:: Exercise details ::
Find the line with "552,152,346.30". Repeat it and each line after it, exactly, down to the end of the records below.

Input material: Begin

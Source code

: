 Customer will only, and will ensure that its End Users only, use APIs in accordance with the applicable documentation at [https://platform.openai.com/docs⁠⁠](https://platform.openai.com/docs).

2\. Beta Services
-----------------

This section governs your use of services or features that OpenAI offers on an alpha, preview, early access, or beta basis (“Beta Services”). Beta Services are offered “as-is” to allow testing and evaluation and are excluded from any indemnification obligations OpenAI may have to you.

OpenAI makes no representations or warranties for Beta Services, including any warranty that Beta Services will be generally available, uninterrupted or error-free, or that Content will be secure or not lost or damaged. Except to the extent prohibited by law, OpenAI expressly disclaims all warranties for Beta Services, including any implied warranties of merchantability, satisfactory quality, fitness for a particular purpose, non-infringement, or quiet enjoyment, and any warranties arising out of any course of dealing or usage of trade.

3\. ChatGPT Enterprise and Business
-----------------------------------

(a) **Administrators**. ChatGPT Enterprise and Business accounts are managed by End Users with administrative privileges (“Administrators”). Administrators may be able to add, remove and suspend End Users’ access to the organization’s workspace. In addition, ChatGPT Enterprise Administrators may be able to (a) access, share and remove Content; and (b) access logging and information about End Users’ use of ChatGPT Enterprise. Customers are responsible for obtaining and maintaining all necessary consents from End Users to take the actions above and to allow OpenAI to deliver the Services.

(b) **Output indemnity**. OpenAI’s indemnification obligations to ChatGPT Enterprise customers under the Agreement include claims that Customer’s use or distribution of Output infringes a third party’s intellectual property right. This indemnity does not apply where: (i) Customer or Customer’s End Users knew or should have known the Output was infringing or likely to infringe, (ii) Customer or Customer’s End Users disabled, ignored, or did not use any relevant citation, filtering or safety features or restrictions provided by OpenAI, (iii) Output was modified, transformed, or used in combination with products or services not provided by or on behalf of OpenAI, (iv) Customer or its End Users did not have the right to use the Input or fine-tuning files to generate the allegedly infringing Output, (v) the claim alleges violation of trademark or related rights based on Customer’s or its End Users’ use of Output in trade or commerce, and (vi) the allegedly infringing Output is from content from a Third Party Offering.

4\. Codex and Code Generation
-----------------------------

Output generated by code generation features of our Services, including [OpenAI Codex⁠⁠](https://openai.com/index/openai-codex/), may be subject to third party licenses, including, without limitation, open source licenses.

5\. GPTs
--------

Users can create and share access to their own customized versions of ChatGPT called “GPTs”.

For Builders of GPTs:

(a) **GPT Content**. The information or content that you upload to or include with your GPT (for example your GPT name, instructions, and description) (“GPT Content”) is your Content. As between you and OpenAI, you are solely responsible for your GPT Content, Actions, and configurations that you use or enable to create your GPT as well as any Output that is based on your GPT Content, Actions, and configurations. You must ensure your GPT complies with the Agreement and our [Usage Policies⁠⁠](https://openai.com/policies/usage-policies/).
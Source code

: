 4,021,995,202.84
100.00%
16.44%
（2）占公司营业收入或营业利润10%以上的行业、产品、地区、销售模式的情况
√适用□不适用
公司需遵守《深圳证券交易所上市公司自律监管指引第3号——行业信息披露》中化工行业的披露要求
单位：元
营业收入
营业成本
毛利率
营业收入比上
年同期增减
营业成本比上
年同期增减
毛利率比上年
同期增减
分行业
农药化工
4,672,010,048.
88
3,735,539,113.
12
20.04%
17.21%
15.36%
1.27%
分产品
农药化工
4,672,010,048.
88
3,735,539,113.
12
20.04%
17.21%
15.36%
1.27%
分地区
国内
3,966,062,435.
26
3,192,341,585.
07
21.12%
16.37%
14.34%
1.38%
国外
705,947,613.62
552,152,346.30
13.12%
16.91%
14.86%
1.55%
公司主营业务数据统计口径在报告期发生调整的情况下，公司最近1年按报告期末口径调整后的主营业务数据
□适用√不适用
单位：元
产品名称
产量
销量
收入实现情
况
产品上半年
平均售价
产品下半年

Input material: End

:: Exercise result ::
552,152,346.30
13.12%
16.91%
14.86%
1.55%
公司主营业务数据统计口径在报告期发生调整的情况下，公司最近1年按报告期末口径调整后的主营业务数据
□适用√不适用
单位：元
产品名称
产量
销量
收入实现情
况
产品上半年
平均售价
产品下半年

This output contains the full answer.